但其實言茨已經通過言璋將消息發給了程組長,並刪除了記錄。
後面的人直接將司機打暈拎到后座,將車開到一處僻靜點的地方停著。
看著動手挺狠,挺縝密?
——三人的意思並不是說這樣不會被追蹤到,只能說是能爭取不短的時間為他們所用。
說他們表現的縝密,是這跟政府擺脫關係的做法。
看,我們連司機都不放過,怎麼可能是一邊的人呢?
「我說幾位,現在我們也什麼都做不了,不如給我點水喝?」
「之前在宴會上酒喝多了,這會兒又點燥熱、口渴。」
柳鈞跟他們閒扯,實際在試探他們的容忍度——如果說漏了其他什麼,那就更是再好不過了。

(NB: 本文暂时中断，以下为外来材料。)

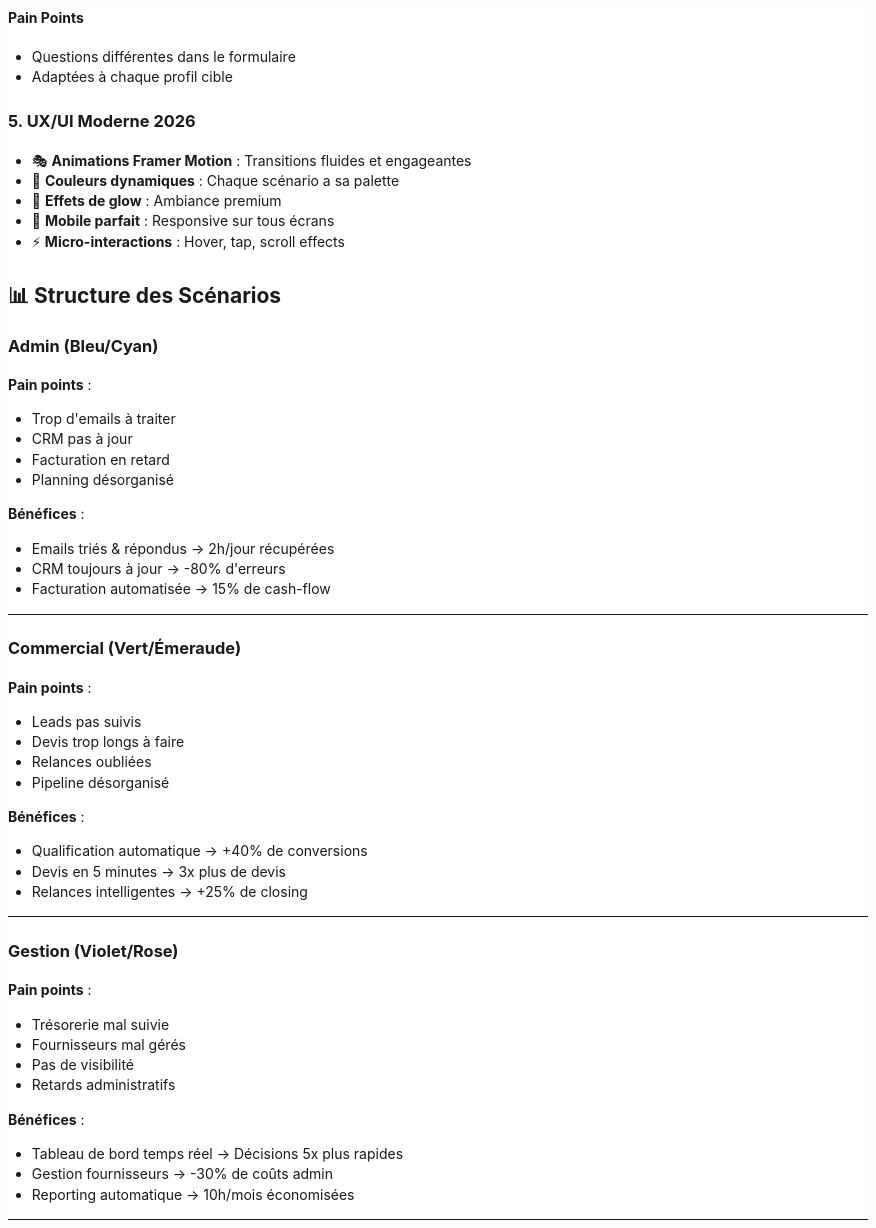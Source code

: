#### **Pain Points**
- Questions différentes dans le formulaire
- Adaptées à chaque profil cible

### 5. **UX/UI Moderne 2026**

- 🎭 **Animations Framer Motion** : Transitions fluides et engageantes
- 🎨 **Couleurs dynamiques** : Chaque scénario a sa palette
- 💫 **Effets de glow** : Ambiance premium
- 📱 **Mobile parfait** : Responsive sur tous écrans
- ⚡ **Micro-interactions** : Hover, tap, scroll effects

## 📊 Structure des Scénarios

### Admin (Bleu/Cyan)
**Pain points** :
- Trop d'emails à traiter
- CRM pas à jour
- Facturation en retard
- Planning désorganisé

**Bénéfices** :
- Emails triés & répondus → 2h/jour récupérées
- CRM toujours à jour → -80% d'erreurs
- Facturation automatisée → 15% de cash-flow

---

### Commercial (Vert/Émeraude)
**Pain points** :
- Leads pas suivis
- Devis trop longs à faire
- Relances oubliées
- Pipeline désorganisé

**Bénéfices** :
- Qualification automatique → +40% de conversions
- Devis en 5 minutes → 3x plus de devis
- Relances intelligentes → +25% de closing

---

### Gestion (Violet/Rose)
**Pain points** :
- Trésorerie mal suivie
- Fournisseurs mal gérés
- Pas de visibilité
- Retards administratifs

**Bénéfices** :
- Tableau de bord temps réel → Décisions 5x plus rapides
- Gestion fournisseurs → -30% de coûts admin
- Reporting automatique → 10h/mois économisées

---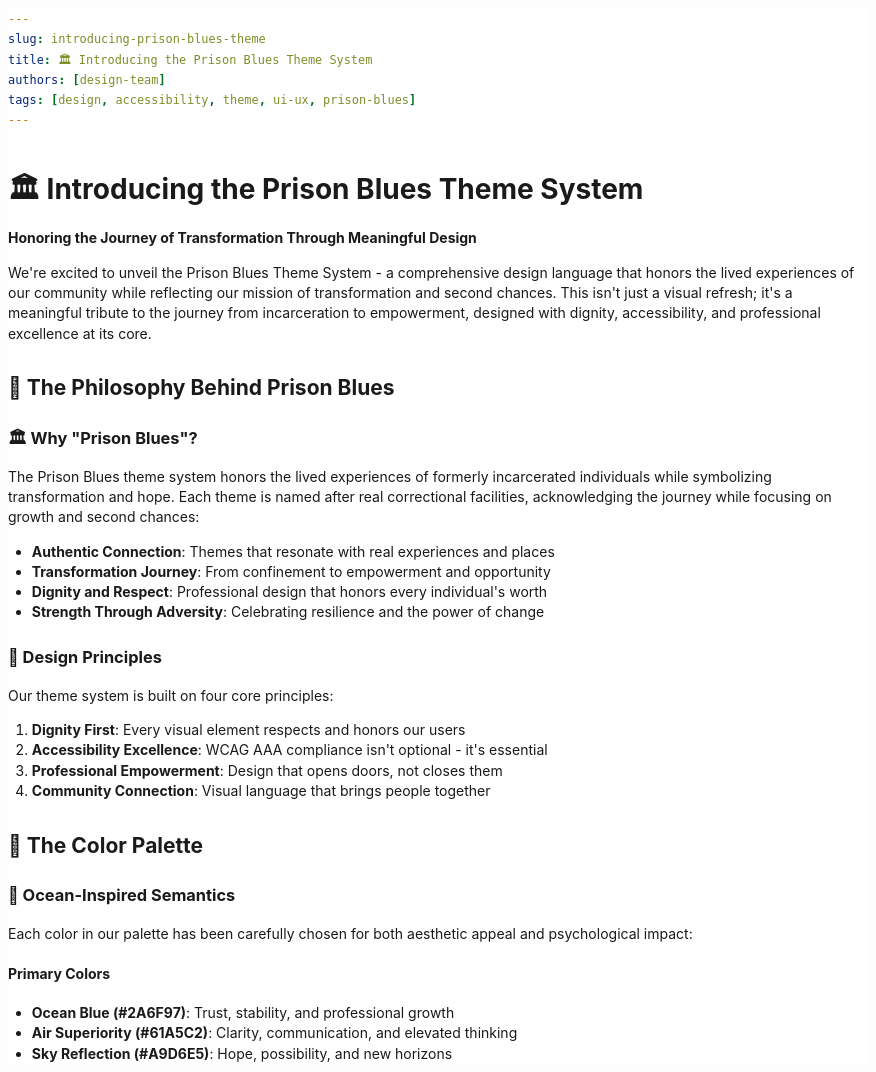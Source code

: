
 ```yaml
---
slug: introducing-prison-blues-theme
title: 🏛️ Introducing the Prison Blues Theme System
authors: [design-team]
tags: [design, accessibility, theme, ui-ux, prison-blues]
---
```


# 🏛️ Introducing the Prison Blues Theme System

**Honoring the Journey of Transformation Through Meaningful Design**

We're excited to unveil the Prison Blues Theme System - a comprehensive design language that honors the lived experiences of our community while reflecting our mission of transformation and second chances. This isn't just a visual refresh; it's a meaningful tribute to the journey from incarceration to empowerment, designed with dignity, accessibility, and professional excellence at its core.



## 🎨 The Philosophy Behind Prison Blues

### 🏛️ Why "Prison Blues"?

The Prison Blues theme system honors the lived experiences of formerly incarcerated individuals while symbolizing transformation and hope. Each theme is named after real correctional facilities, acknowledging the journey while focusing on growth and second chances:

- **Authentic Connection**: Themes that resonate with real experiences and places
- **Transformation Journey**: From confinement to empowerment and opportunity
- **Dignity and Respect**: Professional design that honors every individual's worth
- **Strength Through Adversity**: Celebrating resilience and the power of change

### 🎯 Design Principles

Our theme system is built on four core principles:

1. **Dignity First**: Every visual element respects and honors our users
2. **Accessibility Excellence**: WCAG AAA compliance isn't optional - it's essential
3. **Professional Empowerment**: Design that opens doors, not closes them
4. **Community Connection**: Visual language that brings people together

## 🎨 The Color Palette

### 🌊 Ocean-Inspired Semantics

Each color in our palette has been carefully chosen for both aesthetic appeal and psychological impact:

#### **Primary Colors**
- **Ocean Blue (#2A6F97)**: Trust, stability, and professional growth
- **Air Superiority (#61A5C2)**: Clarity, communication, and elevated thinking
- **Sky Reflection (#A9D6E5)**: Hope, possibility, and new horizons
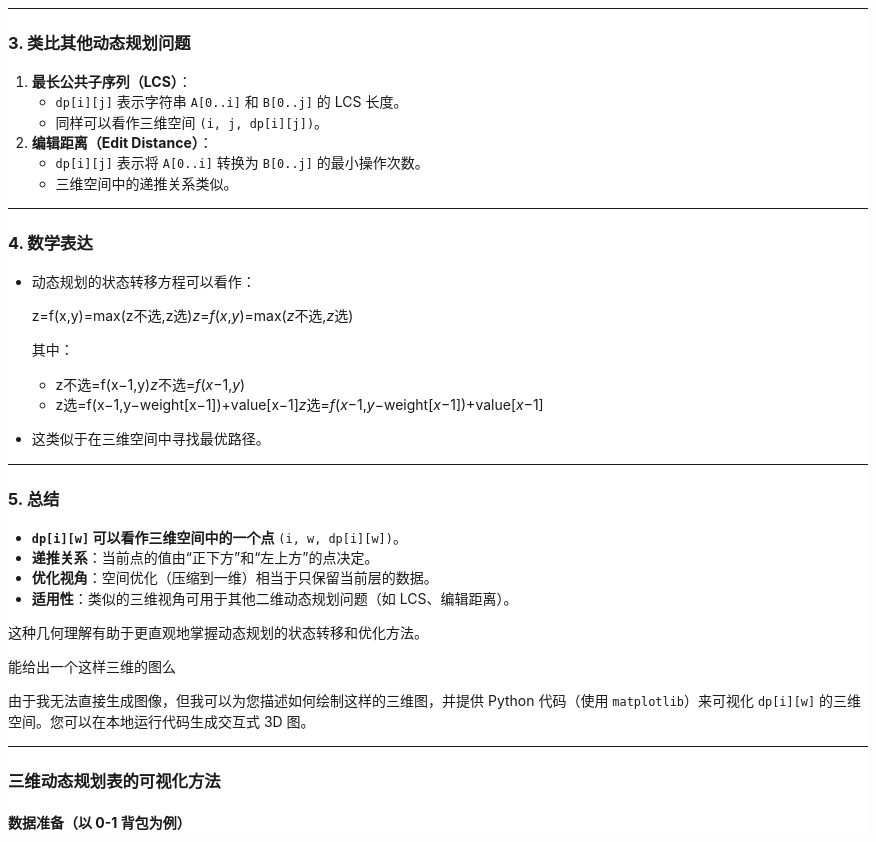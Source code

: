 ------

### **3. 类比其他动态规划问题**

1. **最长公共子序列（LCS）**：
   - `dp[i][j]` 表示字符串 `A[0..i]` 和 `B[0..j]` 的 LCS 长度。
   - 同样可以看作三维空间 `(i, j, dp[i][j])`。
2. **编辑距离（Edit Distance）**：
   - `dp[i][j]` 表示将 `A[0..i]` 转换为 `B[0..j]` 的最小操作次数。
   - 三维空间中的递推关系类似。

------

### **4. 数学表达**

- 动态规划的状态转移方程可以看作：

  z=f(x,y)=max⁡(z不选,z选)*z*=*f*(*x*,*y*)=max(*z*不选,*z*选)

  其中：

  - z不选=f(x−1,y)*z*不选=*f*(*x*−1,*y*)
  - z选=f(x−1,y−weight[x−1])+value[x−1]*z*选=*f*(*x*−1,*y*−weight[*x*−1])+value[*x*−1]

- 这类似于在三维空间中寻找最优路径。

------

### **5. 总结**

- **`dp[i][w]` 可以看作三维空间中的一个点** `(i, w, dp[i][w])`。
- **递推关系**：当前点的值由“正下方”和“左上方”的点决定。
- **优化视角**：空间优化（压缩到一维）相当于只保留当前层的数据。
- **适用性**：类似的三维视角可用于其他二维动态规划问题（如 LCS、编辑距离）。

这种几何理解有助于更直观地掌握动态规划的状态转移和优化方法。









能给出一个这样三维的图么







由于我无法直接生成图像，但我可以为您描述如何绘制这样的三维图，并提供 Python 代码（使用 `matplotlib`）来可视化 `dp[i][w]` 的三维空间。您可以在本地运行代码生成交互式 3D 图。

------

### **三维动态规划表的可视化方法**

#### 数据准备（以 0-1 背包为例）
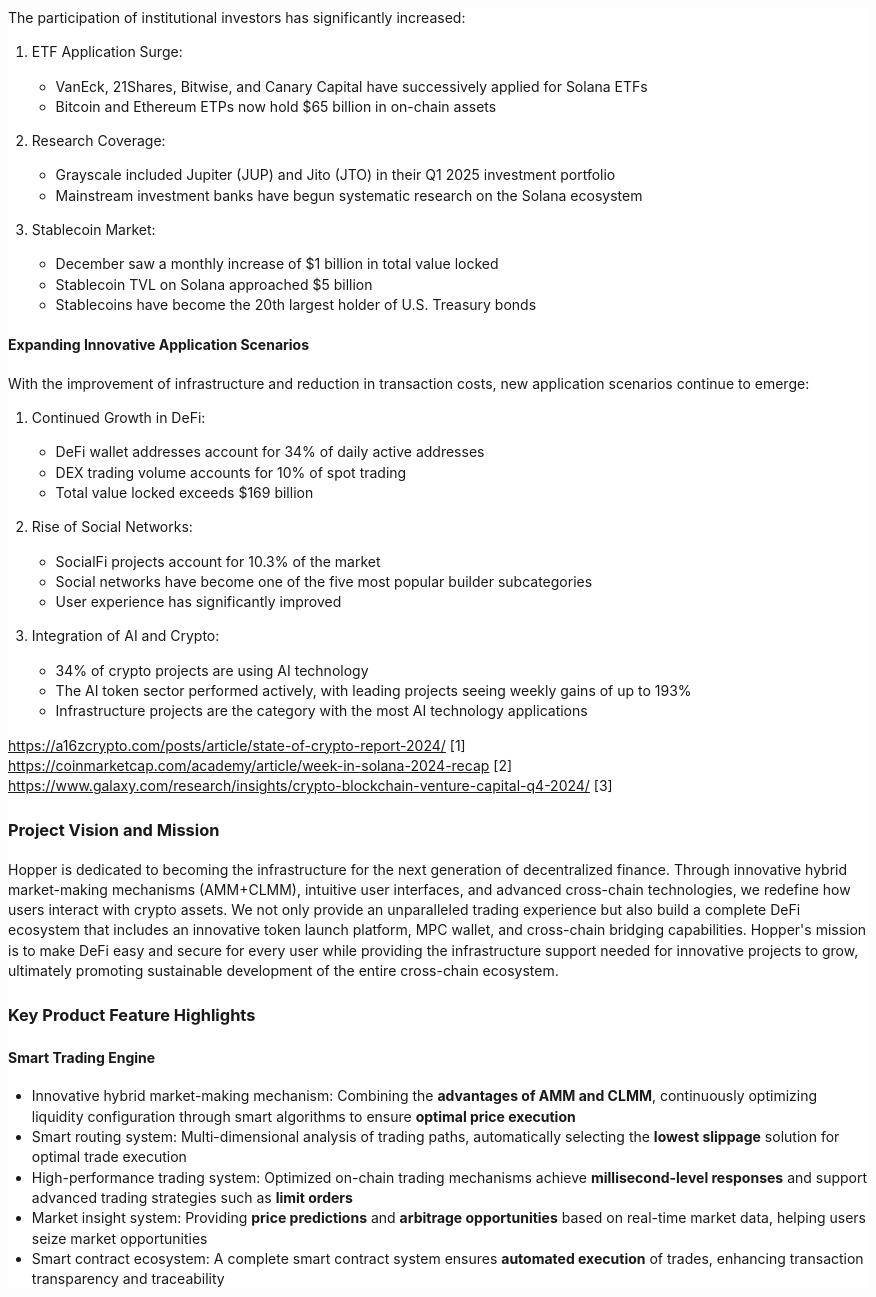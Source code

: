 The participation of institutional investors has significantly increased:

1. ETF Application Surge:
   * VanEck, 21Shares, Bitwise, and Canary Capital have successively applied for Solana ETFs
   * Bitcoin and Ethereum ETPs now hold $65 billion in on-chain assets

2. Research Coverage:
   * Grayscale included Jupiter (JUP) and Jito (JTO) in their Q1 2025 investment portfolio
   * Mainstream investment banks have begun systematic research on the Solana ecosystem

3. Stablecoin Market:
   * December saw a monthly increase of $1 billion in total value locked
   * Stablecoin TVL on Solana approached $5 billion
   * Stablecoins have become the 20th largest holder of U.S. Treasury bonds

#### **Expanding Innovative Application Scenarios**

With the improvement of infrastructure and reduction in transaction costs, new application scenarios continue to emerge:

1. Continued Growth in DeFi:
   * DeFi wallet addresses account for 34% of daily active addresses
   * DEX trading volume accounts for 10% of spot trading
   * Total value locked exceeds $169 billion

2. Rise of Social Networks:
   * SocialFi projects account for 10.3% of the market
   * Social networks have become one of the five most popular builder subcategories
   * User experience has significantly improved

3. Integration of AI and Crypto:
   * 34% of crypto projects are using AI technology
   * The AI token sector performed actively, with leading projects seeing weekly gains of up to 193%
   * Infrastructure projects are the category with the most AI technology applications


https://a16zcrypto.com/posts/article/state-of-crypto-report-2024/ [1]  
https://coinmarketcap.com/academy/article/week-in-solana-2024-recap [2]  
https://www.galaxy.com/research/insights/crypto-blockchain-venture-capital-q4-2024/ [3]

### **Project Vision and Mission**

Hopper is dedicated to becoming the infrastructure for the next generation of decentralized finance. Through innovative hybrid market-making mechanisms (AMM+CLMM), intuitive user interfaces, and advanced cross-chain technologies, we redefine how users interact with crypto assets. We not only provide an unparalleled trading experience but also build a complete DeFi ecosystem that includes an innovative token launch platform, MPC wallet, and cross-chain bridging capabilities. Hopper's mission is to make DeFi easy and secure for every user while providing the infrastructure support needed for innovative projects to grow, ultimately promoting sustainable development of the entire cross-chain ecosystem.

### **Key Product Feature Highlights**

#### **Smart Trading Engine**

* Innovative hybrid market-making mechanism: Combining the **advantages of AMM and CLMM**, continuously optimizing liquidity configuration through smart algorithms to ensure **optimal price execution**
* Smart routing system: Multi-dimensional analysis of trading paths, automatically selecting the **lowest slippage** solution for optimal trade execution
* High-performance trading system: Optimized on-chain trading mechanisms achieve **millisecond-level responses** and support advanced trading strategies such as **limit orders**
* Market insight system: Providing **price predictions** and **arbitrage opportunities** based on real-time market data, helping users seize market opportunities
* Smart contract ecosystem: A complete smart contract system ensures **automated execution** of trades, enhancing transaction transparency and traceability
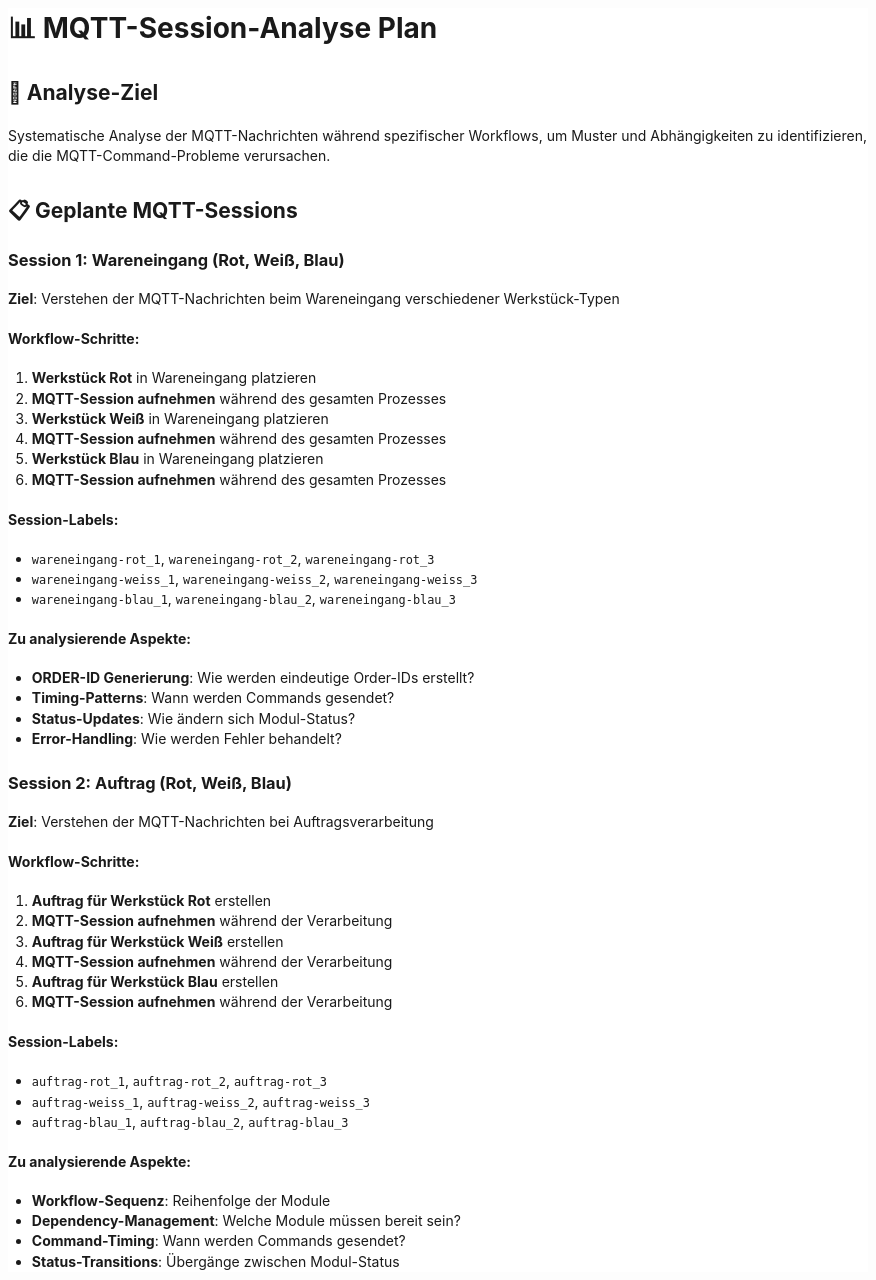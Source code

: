 # 📊 MQTT-Session-Analyse Plan

## 🎯 **Analyse-Ziel**

Systematische Analyse der MQTT-Nachrichten während spezifischer Workflows, um Muster und Abhängigkeiten zu identifizieren, die die MQTT-Command-Probleme verursachen.

## 📋 **Geplante MQTT-Sessions**

### **Session 1: Wareneingang (Rot, Weiß, Blau)**
**Ziel**: Verstehen der MQTT-Nachrichten beim Wareneingang verschiedener Werkstück-Typen

#### **Workflow-Schritte:**
1. **Werkstück Rot** in Wareneingang platzieren
2. **MQTT-Session aufnehmen** während des gesamten Prozesses
3. **Werkstück Weiß** in Wareneingang platzieren
4. **MQTT-Session aufnehmen** während des gesamten Prozesses
5. **Werkstück Blau** in Wareneingang platzieren
6. **MQTT-Session aufnehmen** während des gesamten Prozesses

#### **Session-Labels:**
- `wareneingang-rot_1`, `wareneingang-rot_2`, `wareneingang-rot_3`
- `wareneingang-weiss_1`, `wareneingang-weiss_2`, `wareneingang-weiss_3`
- `wareneingang-blau_1`, `wareneingang-blau_2`, `wareneingang-blau_3`

#### **Zu analysierende Aspekte:**
- **ORDER-ID Generierung**: Wie werden eindeutige Order-IDs erstellt?
- **Timing-Patterns**: Wann werden Commands gesendet?
- **Status-Updates**: Wie ändern sich Modul-Status?
- **Error-Handling**: Wie werden Fehler behandelt?

### **Session 2: Auftrag (Rot, Weiß, Blau)**
**Ziel**: Verstehen der MQTT-Nachrichten bei Auftragsverarbeitung

#### **Workflow-Schritte:**
1. **Auftrag für Werkstück Rot** erstellen
2. **MQTT-Session aufnehmen** während der Verarbeitung
3. **Auftrag für Werkstück Weiß** erstellen
4. **MQTT-Session aufnehmen** während der Verarbeitung
5. **Auftrag für Werkstück Blau** erstellen
6. **MQTT-Session aufnehmen** während der Verarbeitung

#### **Session-Labels:**
- `auftrag-rot_1`, `auftrag-rot_2`, `auftrag-rot_3`
- `auftrag-weiss_1`, `auftrag-weiss_2`, `auftrag-weiss_3`
- `auftrag-blau_1`, `auftrag-blau_2`, `auftrag-blau_3`

#### **Zu analysierende Aspekte:**
- **Workflow-Sequenz**: Reihenfolge der Module
- **Dependency-Management**: Welche Module müssen bereit sein?
- **Command-Timing**: Wann werden Commands gesendet?
- **Status-Transitions**: Übergänge zwischen Modul-Status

可是這些人只會瞪他們,叫他們別廢話,其餘時候就像是鋸嘴葫蘆。
讓柳鈞都有些無計可施。
直到他們到了地方,一處農場,下了馬路之後那時泥土路都有些坑坑窪窪,另外就是空氣里的牛糞味兒。
否則這個天色,只有車輛的燈光,他們一時還真不好分辨到了那裡。
三人被連推帶搡地進入屋裡,這才發現那個人他們熟悉又陌生,畢竟是一面之緣——但只一面,對方就表露出真實的一面。
言茨看著這個算意外但又不那麼意外的人出現,忍不住露出一臉一言難盡的神情。
所以美帝國這次派出來的人是這位,而不是艾伯格?
只是,這人直接這麼露面,真的好嘛?
三人往一起湊了湊,即便不出聲也知道了對方的準備——只有一種情況下綁匪不介意暴露面目,那就是打定主意會撕票的時候。
這位坐在座椅上,叼著雪茄一臉饜足的男人,在看到言茨的那一刻,眼神銳利地像是要將言茨千刀萬剮。
就是這個人,之前打擾了他的雅興不說,還險些讓艾伯格跑了。
最後,艾伯格都醬醬釀釀了,竟然還要問一下這個人的安危。
就這麼在乎這個新歡?這小子瘦瘦弱弱地,能頂什麼用?
艾伯格的體格子雖然對他而言是瘦削的,可對言茨來說,只是矮了幾公分,還是很「寬闊」的吧?
這小子能把艾伯格頂起來?他不信。
而且他也並不想驗證。
看到他跟艾伯格在宴會上言笑晏晏地視頻,哪怕只是在角落裡還全程沒有多長時間,他也覺得刺眼極了。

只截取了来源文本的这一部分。